Обсуждение: Optimizer Doesn't Push Down Where Expressions on Rollups

Поиск
Список
Период
Сортировка

Optimizer Doesn't Push Down Where Expressions on Rollups

От
Logan Bowers
Дата:
Hello, 

I’m running into a performance issue where I’m trying to introduce a rollup into GROUP BY clause. I believe the query planner is missing an optimization when grouping by multiple terms. 

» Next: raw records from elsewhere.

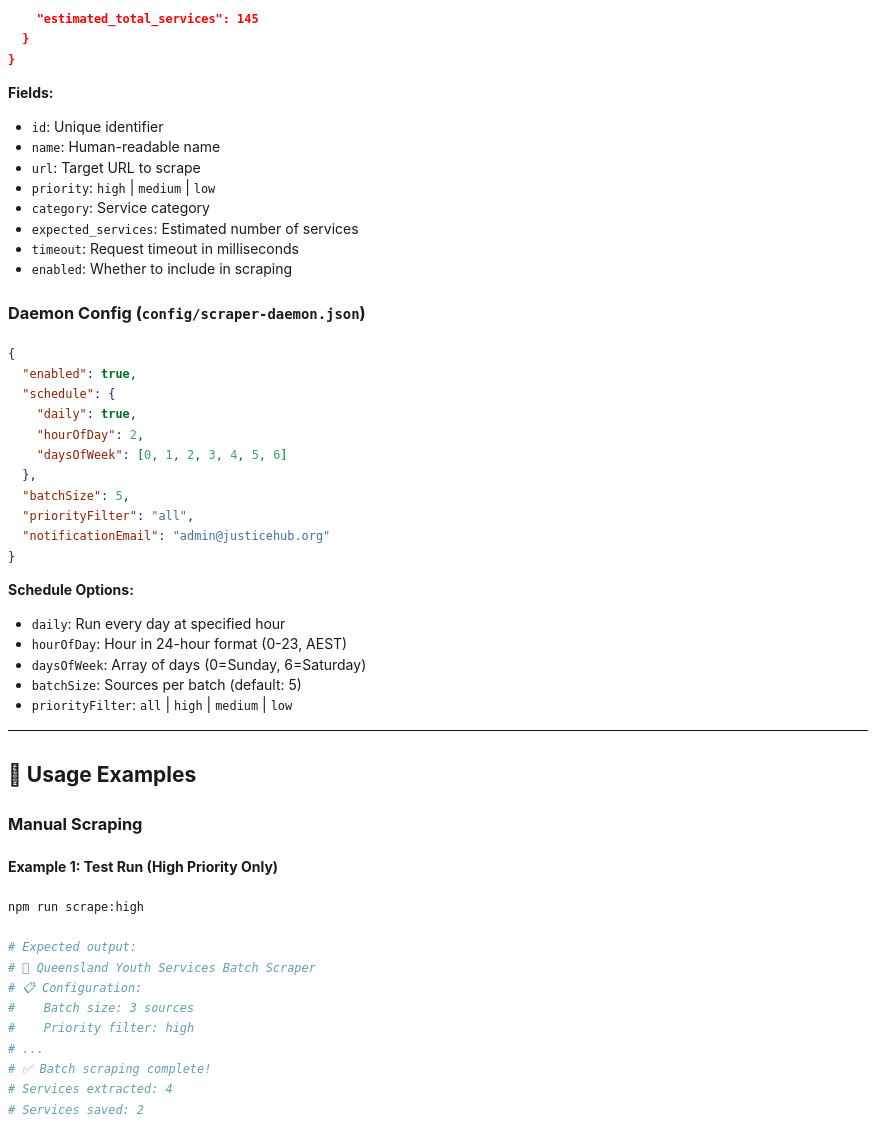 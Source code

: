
 ```json
    "estimated_total_services": 145
  }
}
```

**Fields:**
- `id`: Unique identifier
- `name`: Human-readable name
- `url`: Target URL to scrape
- `priority`: `high` | `medium` | `low`
- `category`: Service category
- `expected_services`: Estimated number of services
- `timeout`: Request timeout in milliseconds
- `enabled`: Whether to include in scraping

### Daemon Config (`config/scraper-daemon.json`)

```json
{
  "enabled": true,
  "schedule": {
    "daily": true,
    "hourOfDay": 2,
    "daysOfWeek": [0, 1, 2, 3, 4, 5, 6]
  },
  "batchSize": 5,
  "priorityFilter": "all",
  "notificationEmail": "admin@justicehub.org"
}
```

**Schedule Options:**
- `daily`: Run every day at specified hour
- `hourOfDay`: Hour in 24-hour format (0-23, AEST)
- `daysOfWeek`: Array of days (0=Sunday, 6=Saturday)
- `batchSize`: Sources per batch (default: 5)
- `priorityFilter`: `all` | `high` | `medium` | `low`

---

## 🎯 Usage Examples

### Manual Scraping

#### Example 1: Test Run (High Priority Only)
```bash
npm run scrape:high

# Expected output:
# 🚀 Queensland Youth Services Batch Scraper
# 📋 Configuration:
#    Batch size: 3 sources
#    Priority filter: high
# ...
# ✅ Batch scraping complete!
# Services extracted: 4
# Services saved: 2
```
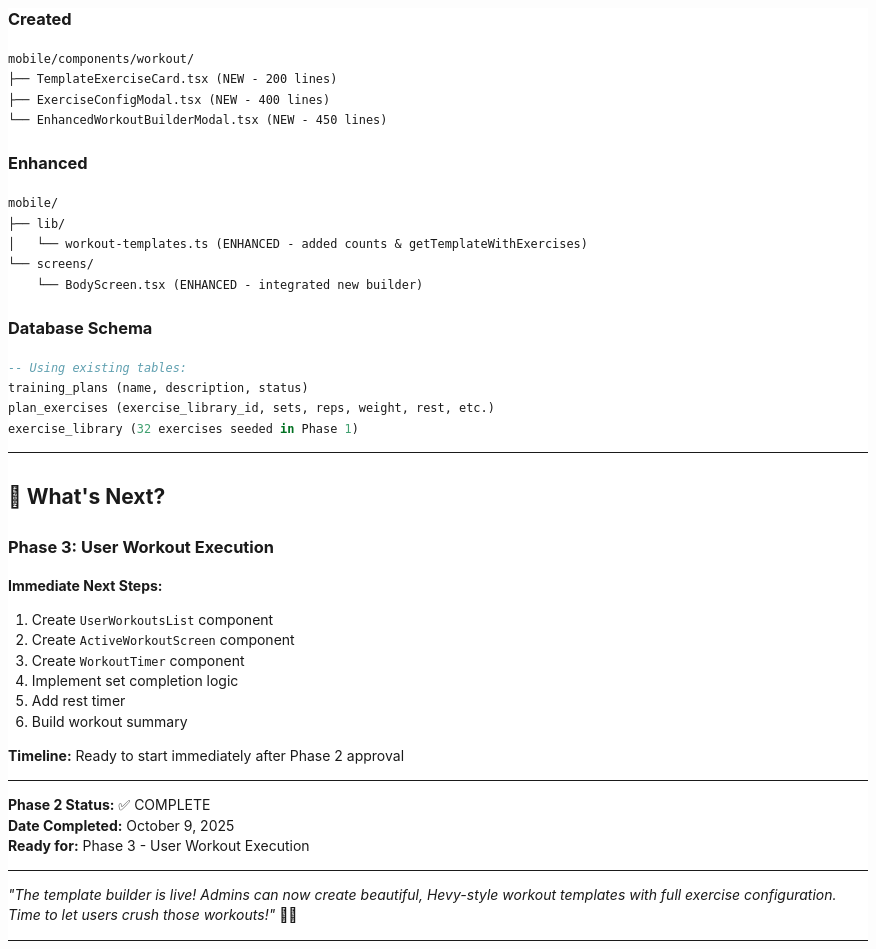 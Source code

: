 ### Created
```
mobile/components/workout/
├── TemplateExerciseCard.tsx (NEW - 200 lines)
├── ExerciseConfigModal.tsx (NEW - 400 lines)
└── EnhancedWorkoutBuilderModal.tsx (NEW - 450 lines)
```

### Enhanced
```
mobile/
├── lib/
│   └── workout-templates.ts (ENHANCED - added counts & getTemplateWithExercises)
└── screens/
    └── BodyScreen.tsx (ENHANCED - integrated new builder)
```

### Database Schema
```sql
-- Using existing tables:
training_plans (name, description, status)
plan_exercises (exercise_library_id, sets, reps, weight, rest, etc.)
exercise_library (32 exercises seeded in Phase 1)
```

---

## 🎯 What's Next?

### Phase 3: User Workout Execution

**Immediate Next Steps:**
1. Create `UserWorkoutsList` component
2. Create `ActiveWorkoutScreen` component
3. Create `WorkoutTimer` component
4. Implement set completion logic
5. Add rest timer
6. Build workout summary

**Timeline:** Ready to start immediately after Phase 2 approval

---

**Phase 2 Status:** ✅ COMPLETE  
**Date Completed:** October 9, 2025  
**Ready for:** Phase 3 - User Workout Execution

---

*"The template builder is live! Admins can now create beautiful, Hevy-style workout templates with full exercise configuration. Time to let users crush those workouts!"* 💪🔥

---
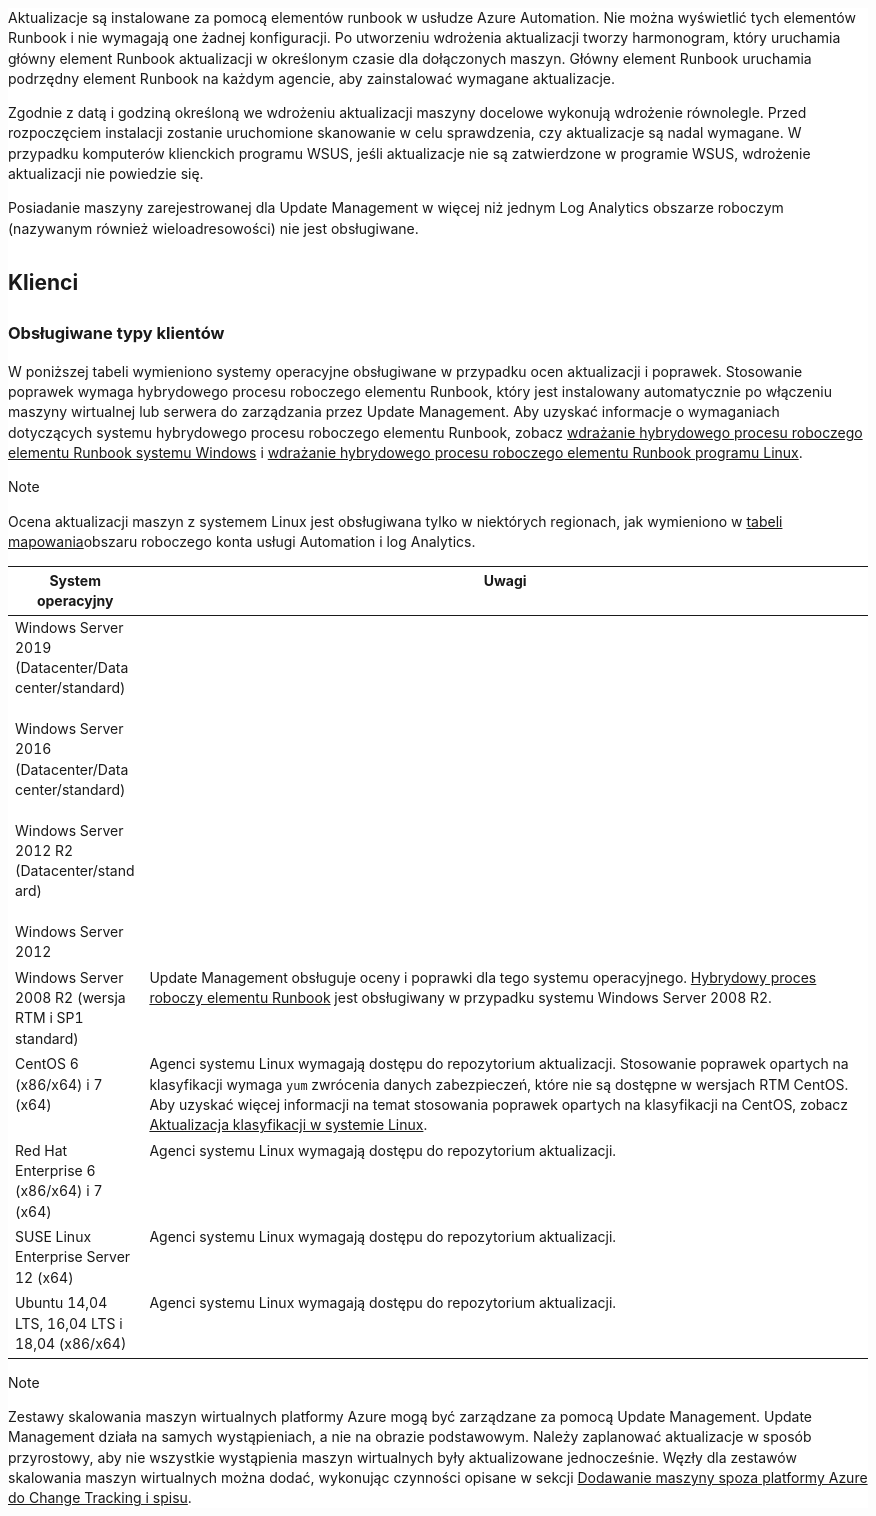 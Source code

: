Aktualizacje są instalowane za pomocą elementów runbook w usłudze Azure Automation. Nie można wyświetlić tych elementów Runbook i nie wymagają one żadnej konfiguracji. Po utworzeniu wdrożenia aktualizacji tworzy harmonogram, który uruchamia główny element Runbook aktualizacji w określonym czasie dla dołączonych maszyn. Główny element Runbook uruchamia podrzędny element Runbook na każdym agencie, aby zainstalować wymagane aktualizacje.

Zgodnie z datą i godziną określoną we wdrożeniu aktualizacji maszyny docelowe wykonują wdrożenie równolegle. Przed rozpoczęciem instalacji zostanie uruchomione skanowanie w celu sprawdzenia, czy aktualizacje są nadal wymagane. W przypadku komputerów klienckich programu WSUS, jeśli aktualizacje nie są zatwierdzone w programie WSUS, wdrożenie aktualizacji nie powiedzie się.

Posiadanie maszyny zarejestrowanej dla Update Management w więcej niż jednym Log Analytics obszarze roboczym (nazywanym również wieloadresowości) nie jest obsługiwane.

## <a name="clients"></a>Klienci

### <a name="supported-client-types"></a>Obsługiwane typy klientów

W poniższej tabeli wymieniono systemy operacyjne obsługiwane w przypadku ocen aktualizacji i poprawek. Stosowanie poprawek wymaga hybrydowego procesu roboczego elementu Runbook, który jest instalowany automatycznie po włączeniu maszyny wirtualnej lub serwera do zarządzania przez Update Management. Aby uzyskać informacje o wymaganiach dotyczących systemu hybrydowego procesu roboczego elementu Runbook, zobacz [wdrażanie hybrydowego procesu roboczego elementu Runbook systemu Windows](../automation-windows-hrw-install.md) i [wdrażanie hybrydowego procesu roboczego elementu Runbook programu Linux](../automation-linux-hrw-install.md).

> [!NOTE]
> Ocena aktualizacji maszyn z systemem Linux jest obsługiwana tylko w niektórych regionach, jak wymieniono w [tabeli mapowania](../how-to/region-mappings.md#supported-mappings)obszaru roboczego konta usługi Automation i log Analytics.

|System operacyjny  |Uwagi  |
|---------|---------|
|Windows Server 2019 (Datacenter/Datacenter/standard)<br><br>Windows Server 2016 (Datacenter/Datacenter/standard)<br><br>Windows Server 2012 R2 (Datacenter/standard)<br><br>Windows Server 2012 ||
|Windows Server 2008 R2 (wersja RTM i SP1 standard)| Update Management obsługuje oceny i poprawki dla tego systemu operacyjnego. [Hybrydowy proces roboczy elementu Runbook](../automation-windows-hrw-install.md) jest obsługiwany w przypadku systemu Windows Server 2008 R2. |
|CentOS 6 (x86/x64) i 7 (x64)      | Agenci systemu Linux wymagają dostępu do repozytorium aktualizacji. Stosowanie poprawek opartych na klasyfikacji wymaga `yum` zwrócenia danych zabezpieczeń, które nie są dostępne w wersjach RTM CentOS. Aby uzyskać więcej informacji na temat stosowania poprawek opartych na klasyfikacji na CentOS, zobacz [Aktualizacja klasyfikacji w systemie Linux](view-update-assessments.md#linux).          |
|Red Hat Enterprise 6 (x86/x64) i 7 (x64)     | Agenci systemu Linux wymagają dostępu do repozytorium aktualizacji.        |
|SUSE Linux Enterprise Server 12 (x64)     | Agenci systemu Linux wymagają dostępu do repozytorium aktualizacji.        |
|Ubuntu 14,04 LTS, 16,04 LTS i 18,04 (x86/x64)      |Agenci systemu Linux wymagają dostępu do repozytorium aktualizacji.         |

> [!NOTE]
> Zestawy skalowania maszyn wirtualnych platformy Azure mogą być zarządzane za pomocą Update Management. Update Management działa na samych wystąpieniach, a nie na obrazie podstawowym. Należy zaplanować aktualizacje w sposób przyrostowy, aby nie wszystkie wystąpienia maszyn wirtualnych były aktualizowane jednocześnie. Węzły dla zestawów skalowania maszyn wirtualnych można dodać, wykonując czynności opisane w sekcji [Dodawanie maszyny spoza platformy Azure do Change Tracking i spisu](../automation-tutorial-installed-software.md#add-a-non-azure-machine-to-change-tracking-and-inventory).
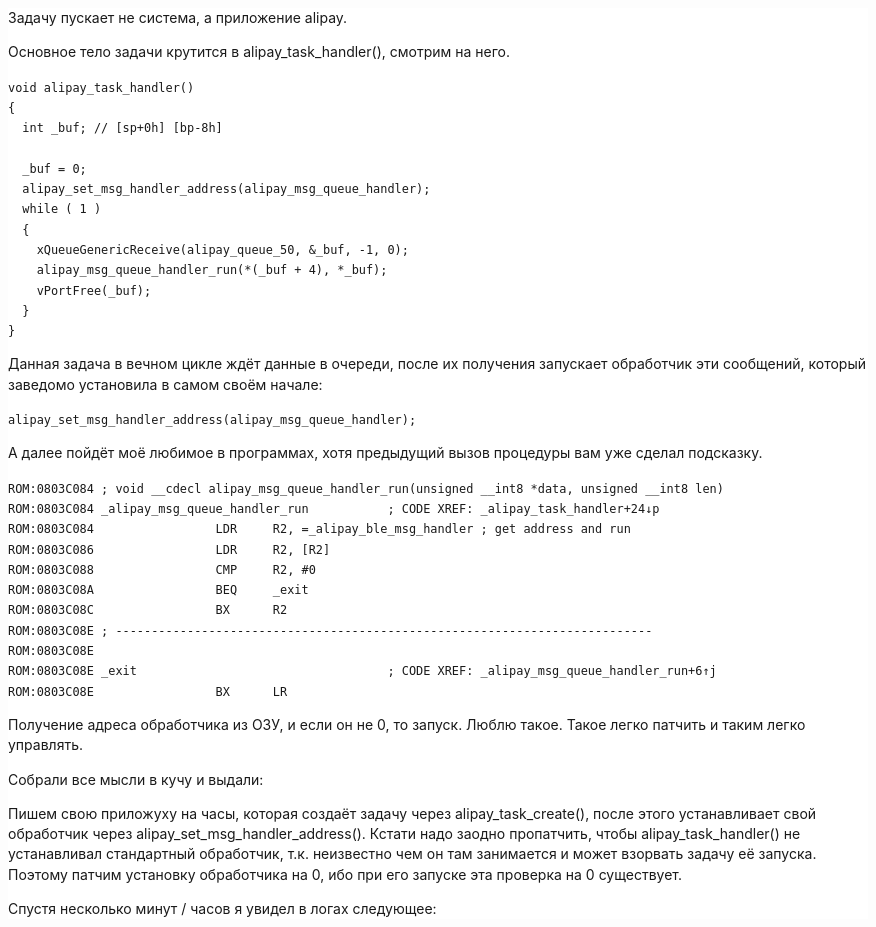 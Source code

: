 Задачу пускает не система, а приложение alipay.

Основное тело задачи крутится в alipay_task_handler(), смотрим на него.

```
void alipay_task_handler()
{
  int _buf; // [sp+0h] [bp-8h]

  _buf = 0;
  alipay_set_msg_handler_address(alipay_msg_queue_handler);
  while ( 1 )
  {
    xQueueGenericReceive(alipay_queue_50, &_buf, -1, 0);
    alipay_msg_queue_handler_run(*(_buf + 4), *_buf);
    vPortFree(_buf);
  }
}
```
Данная задача в вечном цикле ждёт данные в очереди, после их получения запускает обработчик эти 
сообщений, который заведомо установила в самом своём начале:

`alipay_set_msg_handler_address(alipay_msg_queue_handler);`

А далее пойдёт моё любимое в программах, хотя предыдущий вызов процедуры вам уже сделал подсказку.

```
ROM:0803C084 ; void __cdecl alipay_msg_queue_handler_run(unsigned __int8 *data, unsigned __int8 len)
ROM:0803C084 _alipay_msg_queue_handler_run           ; CODE XREF: _alipay_task_handler+24↓p
ROM:0803C084                 LDR     R2, =_alipay_ble_msg_handler ; get address and run
ROM:0803C086                 LDR     R2, [R2]
ROM:0803C088                 CMP     R2, #0
ROM:0803C08A                 BEQ     _exit
ROM:0803C08C                 BX      R2
ROM:0803C08E ; ---------------------------------------------------------------------------
ROM:0803C08E
ROM:0803C08E _exit                                   ; CODE XREF: _alipay_msg_queue_handler_run+6↑j
ROM:0803C08E                 BX      LR
```

Получение адреса обработчика из ОЗУ, и если он не 0, то запуск. Люблю такое. 
Такое легко патчить и таким легко управлять.

Собрали все мысли в кучу и выдали:

Пишем свою приложуху на часы, которая создаёт задачу через alipay_task_create(), после этого устанавливает 
свой обработчик через alipay_set_msg_handler_address(). Кстати надо заодно пропатчить, чтобы alipay_task_handler() 
не устанавливал стандартный обработчик, т.к. неизвестно чем он там занимается и может взорвать задачу её запуска. 
Поэтому патчим установку обработчика на 0, ибо при его запуске эта проверка на 0 существует. 

Спустя несколько минут / часов я увидел в логах следующее:
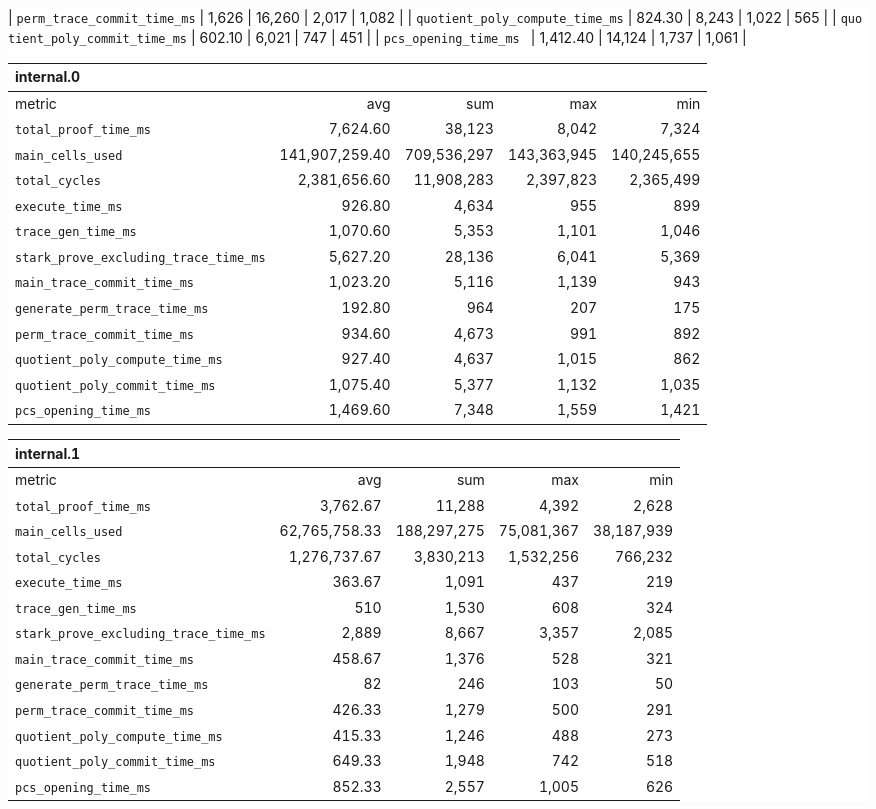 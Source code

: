 | `perm_trace_commit_time_ms` |  1,626 |  16,260 |  2,017 |  1,082 |
| `quotient_poly_compute_time_ms` |  824.30 |  8,243 |  1,022 |  565 |
| `quotient_poly_commit_time_ms` |  602.10 |  6,021 |  747 |  451 |
| `pcs_opening_time_ms ` |  1,412.40 |  14,124 |  1,737 |  1,061 |

| internal.0 |||||
|:---|---:|---:|---:|---:|
|metric|avg|sum|max|min|
| `total_proof_time_ms ` |  7,624.60 |  38,123 |  8,042 |  7,324 |
| `main_cells_used     ` |  141,907,259.40 |  709,536,297 |  143,363,945 |  140,245,655 |
| `total_cycles        ` |  2,381,656.60 |  11,908,283 |  2,397,823 |  2,365,499 |
| `execute_time_ms     ` |  926.80 |  4,634 |  955 |  899 |
| `trace_gen_time_ms   ` |  1,070.60 |  5,353 |  1,101 |  1,046 |
| `stark_prove_excluding_trace_time_ms` |  5,627.20 |  28,136 |  6,041 |  5,369 |
| `main_trace_commit_time_ms` |  1,023.20 |  5,116 |  1,139 |  943 |
| `generate_perm_trace_time_ms` |  192.80 |  964 |  207 |  175 |
| `perm_trace_commit_time_ms` |  934.60 |  4,673 |  991 |  892 |
| `quotient_poly_compute_time_ms` |  927.40 |  4,637 |  1,015 |  862 |
| `quotient_poly_commit_time_ms` |  1,075.40 |  5,377 |  1,132 |  1,035 |
| `pcs_opening_time_ms ` |  1,469.60 |  7,348 |  1,559 |  1,421 |

| internal.1 |||||
|:---|---:|---:|---:|---:|
|metric|avg|sum|max|min|
| `total_proof_time_ms ` |  3,762.67 |  11,288 |  4,392 |  2,628 |
| `main_cells_used     ` |  62,765,758.33 |  188,297,275 |  75,081,367 |  38,187,939 |
| `total_cycles        ` |  1,276,737.67 |  3,830,213 |  1,532,256 |  766,232 |
| `execute_time_ms     ` |  363.67 |  1,091 |  437 |  219 |
| `trace_gen_time_ms   ` |  510 |  1,530 |  608 |  324 |
| `stark_prove_excluding_trace_time_ms` |  2,889 |  8,667 |  3,357 |  2,085 |
| `main_trace_commit_time_ms` |  458.67 |  1,376 |  528 |  321 |
| `generate_perm_trace_time_ms` |  82 |  246 |  103 |  50 |
| `perm_trace_commit_time_ms` |  426.33 |  1,279 |  500 |  291 |
| `quotient_poly_compute_time_ms` |  415.33 |  1,246 |  488 |  273 |
| `quotient_poly_commit_time_ms` |  649.33 |  1,948 |  742 |  518 |
| `pcs_opening_time_ms ` |  852.33 |  2,557 |  1,005 |  626 |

Here’s an example that replicates the problem: 

BEGIN;
CREATE TABLE limitation_demo (c1 integer, c2 integer, c3 integer, c4 integer);

INSERT INTO limitation_demo SELECT
    (random() * 20)::integer,
    (random() * 20)::integer,
    (random() * 20)::integer,
    (random() * 20)::integer
  FROM generate_series(0,10000) AS foo;

CREATE INDEX idx1 ON limitation_demo (c1, c2, c3);

--Good
EXPLAIN SELECT * FROM (SELECT c1,c2,c3, sum(c4) FROM limitation_demo GROUP BY c1,c2,c3) AS foo  WHERE c1 = 1 AND c2 = 5 ;
--Bad
EXPLAIN SELECT * FROM (SELECT c1,c2,c3, sum(c4) FROM limitation_demo GROUP BY c1, c2, ROLLUP(c3)) AS foo  WHERE c1 = 1 AND c2 = 5;
ROLLBACK;


Here are the respective query plans: 

                                    QUERY PLAN
-----------------------------------------------------------------------------------
 GroupAggregate  (cost=0.29..8.32 rows=1 width=20)
   Group Key: limitation_demo.c1, limitation_demo.c2, limitation_demo.c3
   ->  Index Scan using idx1 on limitation_demo  (cost=0.29..8.30 rows=1 width=16)
         Index Cond: ((c1 = 1) AND (c2 = 5))
(4 rows)

                                 QUERY PLAN
----------------------------------------------------------------------------
 HashAggregate  (cost=255.02..360.03 rows=2 width=20)
   Hash Key: limitation_demo.c1, limitation_demo.c2, limitation_demo.c3
   Hash Key: limitation_demo.c1, limitation_demo.c2
   Filter: ((limitation_demo.c1 = 1) AND (limitation_demo.c2 = 5))
   ->  Seq Scan on limitation_demo  (cost=0.00..155.01 rows=10001 width=16)
(5 rows)

Despite being semantically equivalent, I believe, the latter plan with the rollup does not use the index. I believe what is happening is that the WHERE clause is getting pushed down into the inner query without the ROLLUP, but is not with the ROLLUP. 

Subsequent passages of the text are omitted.